Instructions to follow: Look through the entries for the string "click" and copy every line where it shows up.

====== Material for this task

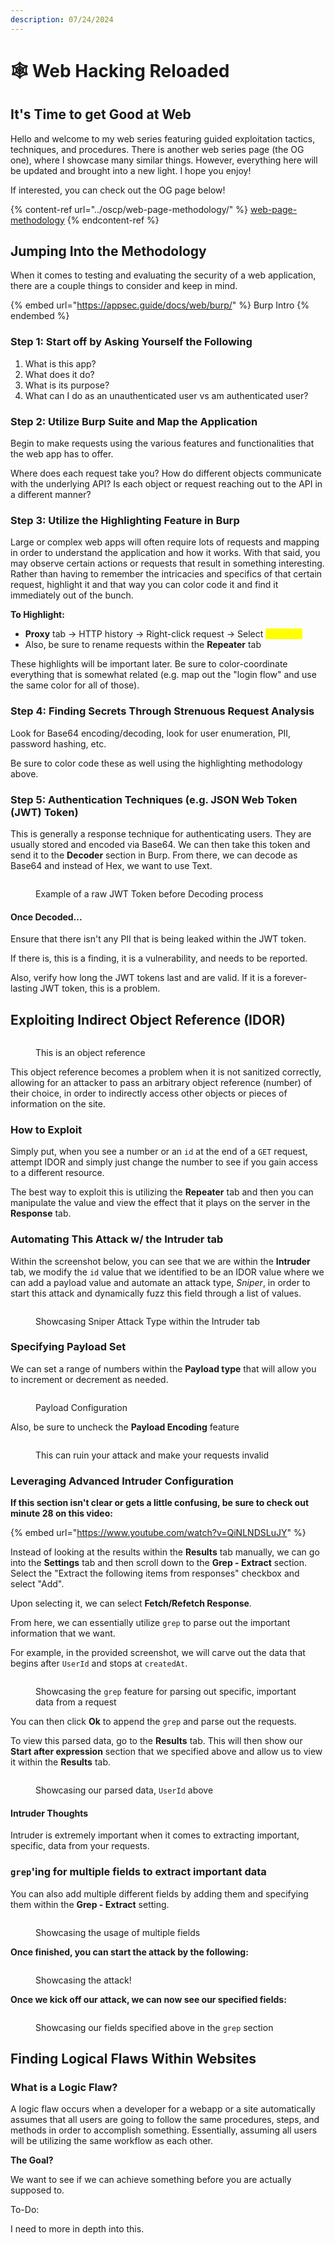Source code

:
 ```yaml
---
description: 07/24/2024
---
```


# 🕸️ Web Hacking Reloaded

## It's Time to get Good at Web

Hello and welcome to my web series featuring guided exploitation tactics, techniques, and procedures. There is another web series page (the OG one), where I showcase many similar things. However, everything here will be updated and brought into a new light. I hope you enjoy!

If interested, you can check out the OG page below!

{% content-ref url="../oscp/web-page-methodology/" %}
[web-page-methodology](../oscp/web-page-methodology/)
{% endcontent-ref %}

## Jumping Into the Methodology

When it comes to testing and evaluating the security of a web application, there are a couple things to consider and keep in mind.&#x20;

{% embed url="https://appsec.guide/docs/web/burp/" %}
Burp Intro
{% endembed %}

### Step 1: Start off by Asking Yourself the Following

1. What is this app?
2. What does it do?
3. What is its purpose?
4. What can I do as an unauthenticated user vs am authenticated user?

### Step 2: Utilize Burp Suite and Map the Application

Begin to make requests using the various features and functionalities that the web app has to offer.&#x20;

Where does each request take you? How do different objects communicate with the underlying API? Is each object or request reaching out to the API in a different manner?

### Step 3: Utilize the Highlighting Feature in Burp

Large or complex web apps will often require lots of requests and mapping in order to understand the application and how it works. With that said, you may observe certain actions or requests that result in something interesting. Rather than having to remember the intricacies and specifics of that certain request, highlight it and that way you can color code it and find it immediately out of the bunch.

**To Highlight:**

* **Proxy** tab -> HTTP history -> Right-click request -> Select <mark style="color:yellow;">Highlight</mark>
* Also, be sure to rename requests within the **Repeater** tab

These highlights will be important later. Be sure to color-coordinate everything that is somewhat related (e.g. map out the "login flow" and use the same color for all of those).

### Step 4: Finding Secrets Through Strenuous Request Analysis

Look for Base64 encoding/decoding, look for user enumeration, PII, password hashing, etc.

Be sure to color code these as well using the highlighting methodology above.&#x20;

### Step 5: Authentication Techniques (e.g. JSON Web Token (JWT) Token)

This is generally a response technique for authenticating users. They are usually stored and encoded via Base64. We can then take this token and send it to the **Decoder** section in Burp. From there, we can decode as Base64 and instead of Hex, we want to use Text.

<figure><img src="../.gitbook/assets/image (223).png" alt=""><figcaption><p>Example of a raw JWT Token before Decoding process</p></figcaption></figure>

#### Once Decoded...

Ensure that there isn't any PII that is being leaked within the JWT token.&#x20;

If there is, this is a finding, it is a vulnerability, and needs to be reported.

Also, verify how long the JWT tokens last and are valid. If it is a forever-lasting JWT token, this is a problem.&#x20;

## Exploiting Indirect Object Reference (IDOR)

<figure><img src="../.gitbook/assets/image (224).png" alt=""><figcaption><p>This is an object reference</p></figcaption></figure>

This object reference becomes a problem when it is not sanitized correctly, allowing for an attacker to pass an arbitrary object reference (number) of their choice, in order to indirectly access other objects or pieces of information on the site.&#x20;

### How to Exploit

Simply put, when you see a number or an `id` at the end of a `GET` request, attempt IDOR and simply just change the number to see if you gain access to a different resource.&#x20;

The best way to exploit this is utilizing the **Repeater** tab and then you can manipulate the value and view the effect that it plays on the server in the **Response** tab.

### Automating This Attack w/ the Intruder tab

Within the screenshot below, you can see that we are within the **Intruder** tab, we modify the `id` value that we identified to be an IDOR value where we can add a payload value and automate an attack type, _Sniper_, in order to start this attack and dynamically fuzz this field through a list of values.&#x20;

<figure><img src="../.gitbook/assets/image (225).png" alt=""><figcaption><p>Showcasing Sniper Attack Type within the Intruder tab</p></figcaption></figure>

### Specifying Payload Set

We can set a range of numbers within the **Payload type** that will allow you to increment or decrement as needed.

<figure><img src="../.gitbook/assets/image (226).png" alt=""><figcaption><p>Payload Configuration</p></figcaption></figure>

Also, be sure to uncheck the **Payload Encoding** feature

<figure><img src="../.gitbook/assets/image (227).png" alt=""><figcaption><p>This can ruin your attack and make your requests invalid</p></figcaption></figure>

### Leveraging Advanced Intruder Configuration

**If this section isn't clear or gets a little confusing, be sure to check out minute 28 on this video:**

{% embed url="https://www.youtube.com/watch?v=QiNLNDSLuJY" %}

Instead of looking at the results within the **Results** tab manually, we can go into the **Settings** tab and then scroll down to the **Grep - Extract** section. Select the "Extract the following items from responses" checkbox and select "Add".

Upon selecting it, we can select **Fetch/Refetch Response**.&#x20;

From here, we can essentially utilize `grep` to parse out the important information that we want.

For example, in the provided screenshot, we will carve out the data that begins after `UserId` and stops at `createdAt`.&#x20;

<figure><img src="../.gitbook/assets/image (1) (1) (1) (1) (1) (1) (1) (1) (1) (1) (1) (1) (1).png" alt=""><figcaption><p>Showcasing the <code>grep</code> feature for parsing out specific, important data from a request</p></figcaption></figure>

You can then click **Ok** to append the `grep` and parse out the requests.

To view this parsed data, go to the **Results** tab. This will then show our **Start after expression** section that we specified above and allow us to view it within the **Results** tab.

<figure><img src="../.gitbook/assets/image (1) (1) (1) (1) (1) (1) (1) (1) (1) (1) (1) (1) (1) (1).png" alt=""><figcaption><p>Showcasing our parsed data, <code>UserId</code> above</p></figcaption></figure>

#### Intruder Thoughts

Intruder is extremely important when it comes to extracting important, specific, data from your requests.

### `grep`'ing for multiple fields to extract important data

You can also add multiple different fields by adding them and specifying them within the **Grep - Extract** setting.

<figure><img src="../.gitbook/assets/image (2) (1) (1) (1) (1) (1) (1) (1) (1) (1) (1) (1) (1).png" alt=""><figcaption><p>Showcasing the usage of multiple fields</p></figcaption></figure>

**Once finished, you can start the attack by the following:**

<figure><img src="../.gitbook/assets/image (3) (1) (1) (1) (1) (1) (1) (1) (1) (1) (1) (1) (1).png" alt=""><figcaption><p>Showcasing the attack!</p></figcaption></figure>

**Once we kick off our attack, we can now see our specified fields:**

<figure><img src="../.gitbook/assets/image (4) (1) (1) (1) (1) (1) (1) (1) (1) (1) (1) (1) (1).png" alt=""><figcaption><p>Showcasing our fields specified above in the <code>grep</code> section</p></figcaption></figure>

## Finding Logical Flaws Within Websites

### What is a Logic Flaw?

A logic flaw occurs when a developer for a webapp or a site automatically assumes that all users are going to follow the same procedures, steps, and methods in order to accomplish something. Essentially, assuming all users will be utilizing the same workflow as each other.&#x20;

**The Goal?**

We want to see if we can achieve something before you are actually supposed to.

To-Do:

I need to more in depth into this.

============

The answer:
* **Proxy** tab -> HTTP history -> Right-click request -> Select <mark style="color:yellow;">Highlight</mark>
You can then click **Ok** to append the `grep` and parse out the requests.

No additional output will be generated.